WHAT YOU SHOULD DO> Working through the lines below, return each one that holds "recorded".

Records from a dataset:
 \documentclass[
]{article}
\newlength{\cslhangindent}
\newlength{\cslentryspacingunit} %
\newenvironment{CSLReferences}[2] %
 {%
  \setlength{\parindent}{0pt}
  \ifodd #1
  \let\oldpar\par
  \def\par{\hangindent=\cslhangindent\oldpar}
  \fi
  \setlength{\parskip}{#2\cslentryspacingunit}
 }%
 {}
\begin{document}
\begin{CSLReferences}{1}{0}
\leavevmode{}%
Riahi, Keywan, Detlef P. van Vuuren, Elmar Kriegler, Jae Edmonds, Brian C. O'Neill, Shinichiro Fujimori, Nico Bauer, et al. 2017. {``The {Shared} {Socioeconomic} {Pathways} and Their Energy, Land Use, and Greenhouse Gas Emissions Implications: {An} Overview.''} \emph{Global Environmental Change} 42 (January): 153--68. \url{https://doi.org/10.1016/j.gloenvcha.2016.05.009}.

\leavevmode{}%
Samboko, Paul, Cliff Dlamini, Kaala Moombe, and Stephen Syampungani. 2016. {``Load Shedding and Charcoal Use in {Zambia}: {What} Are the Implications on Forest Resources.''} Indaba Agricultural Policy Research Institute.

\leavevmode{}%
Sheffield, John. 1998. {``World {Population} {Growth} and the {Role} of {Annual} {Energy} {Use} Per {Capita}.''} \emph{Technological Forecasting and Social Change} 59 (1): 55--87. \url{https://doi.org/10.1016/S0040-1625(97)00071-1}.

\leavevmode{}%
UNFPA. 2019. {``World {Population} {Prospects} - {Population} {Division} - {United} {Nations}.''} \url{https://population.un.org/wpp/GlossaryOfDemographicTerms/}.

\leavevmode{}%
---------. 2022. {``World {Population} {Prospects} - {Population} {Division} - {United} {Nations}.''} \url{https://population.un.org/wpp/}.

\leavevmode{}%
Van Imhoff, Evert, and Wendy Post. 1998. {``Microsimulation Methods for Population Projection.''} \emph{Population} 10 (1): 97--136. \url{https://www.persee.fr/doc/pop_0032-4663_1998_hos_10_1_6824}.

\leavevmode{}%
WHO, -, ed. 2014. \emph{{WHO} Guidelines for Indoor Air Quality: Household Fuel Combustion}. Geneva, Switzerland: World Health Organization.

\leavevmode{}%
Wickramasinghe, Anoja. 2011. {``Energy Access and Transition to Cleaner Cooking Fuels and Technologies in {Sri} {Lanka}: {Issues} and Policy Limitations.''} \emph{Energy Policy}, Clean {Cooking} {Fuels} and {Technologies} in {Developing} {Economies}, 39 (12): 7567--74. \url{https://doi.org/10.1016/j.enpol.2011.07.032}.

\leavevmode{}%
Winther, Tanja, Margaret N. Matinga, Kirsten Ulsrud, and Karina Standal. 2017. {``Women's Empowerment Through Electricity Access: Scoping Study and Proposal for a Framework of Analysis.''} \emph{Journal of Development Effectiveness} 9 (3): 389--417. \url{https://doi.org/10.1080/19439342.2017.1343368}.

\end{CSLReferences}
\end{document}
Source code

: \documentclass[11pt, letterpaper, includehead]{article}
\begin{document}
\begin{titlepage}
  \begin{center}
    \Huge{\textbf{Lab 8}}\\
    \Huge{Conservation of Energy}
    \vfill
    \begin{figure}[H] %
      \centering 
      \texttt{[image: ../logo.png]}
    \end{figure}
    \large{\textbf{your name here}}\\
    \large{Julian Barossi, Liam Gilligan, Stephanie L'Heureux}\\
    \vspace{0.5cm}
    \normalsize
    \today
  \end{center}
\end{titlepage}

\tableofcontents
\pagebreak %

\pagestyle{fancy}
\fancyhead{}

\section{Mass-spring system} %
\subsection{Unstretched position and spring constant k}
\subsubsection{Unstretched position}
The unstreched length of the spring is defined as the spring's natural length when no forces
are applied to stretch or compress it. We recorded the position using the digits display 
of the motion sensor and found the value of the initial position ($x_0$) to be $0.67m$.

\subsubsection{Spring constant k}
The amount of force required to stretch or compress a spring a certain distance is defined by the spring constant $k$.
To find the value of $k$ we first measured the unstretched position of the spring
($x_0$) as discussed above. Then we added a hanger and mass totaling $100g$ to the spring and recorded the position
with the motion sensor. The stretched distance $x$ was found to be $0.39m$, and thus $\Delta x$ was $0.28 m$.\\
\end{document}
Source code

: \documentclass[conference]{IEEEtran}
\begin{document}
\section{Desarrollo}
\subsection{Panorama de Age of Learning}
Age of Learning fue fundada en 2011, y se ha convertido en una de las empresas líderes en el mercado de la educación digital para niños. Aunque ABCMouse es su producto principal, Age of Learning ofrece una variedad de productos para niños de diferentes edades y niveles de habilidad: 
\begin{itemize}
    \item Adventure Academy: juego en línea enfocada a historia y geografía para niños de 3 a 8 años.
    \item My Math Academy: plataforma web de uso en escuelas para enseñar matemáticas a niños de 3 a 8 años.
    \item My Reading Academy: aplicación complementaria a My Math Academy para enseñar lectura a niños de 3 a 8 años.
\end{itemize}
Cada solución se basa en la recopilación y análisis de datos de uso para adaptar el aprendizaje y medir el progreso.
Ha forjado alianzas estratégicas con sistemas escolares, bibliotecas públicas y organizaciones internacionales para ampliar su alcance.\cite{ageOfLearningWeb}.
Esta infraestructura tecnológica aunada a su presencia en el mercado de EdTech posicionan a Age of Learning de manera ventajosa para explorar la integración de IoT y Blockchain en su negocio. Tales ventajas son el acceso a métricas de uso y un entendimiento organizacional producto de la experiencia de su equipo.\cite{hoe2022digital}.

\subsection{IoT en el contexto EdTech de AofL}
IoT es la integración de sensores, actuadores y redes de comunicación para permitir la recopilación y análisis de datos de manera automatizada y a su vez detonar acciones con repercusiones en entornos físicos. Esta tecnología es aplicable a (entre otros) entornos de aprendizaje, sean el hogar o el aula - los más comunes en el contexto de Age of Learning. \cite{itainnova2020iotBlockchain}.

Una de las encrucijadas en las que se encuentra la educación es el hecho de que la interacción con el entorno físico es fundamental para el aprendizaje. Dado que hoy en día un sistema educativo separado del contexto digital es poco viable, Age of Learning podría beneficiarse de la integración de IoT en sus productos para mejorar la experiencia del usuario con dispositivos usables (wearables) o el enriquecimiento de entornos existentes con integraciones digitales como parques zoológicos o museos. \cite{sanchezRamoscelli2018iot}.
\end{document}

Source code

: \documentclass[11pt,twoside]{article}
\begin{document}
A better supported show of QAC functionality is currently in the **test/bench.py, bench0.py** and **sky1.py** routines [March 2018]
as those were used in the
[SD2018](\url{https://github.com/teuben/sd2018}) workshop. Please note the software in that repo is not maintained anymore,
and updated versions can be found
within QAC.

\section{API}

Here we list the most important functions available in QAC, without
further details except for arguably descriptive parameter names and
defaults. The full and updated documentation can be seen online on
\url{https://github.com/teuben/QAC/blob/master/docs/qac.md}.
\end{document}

RESULT OF THIS EXERCISE>
are applied to stretch or compress it. We recorded the position using the digits display 
($x_0$) as discussed above. Then we added a hanger and mass totaling $100g$ to the spring and recorded the position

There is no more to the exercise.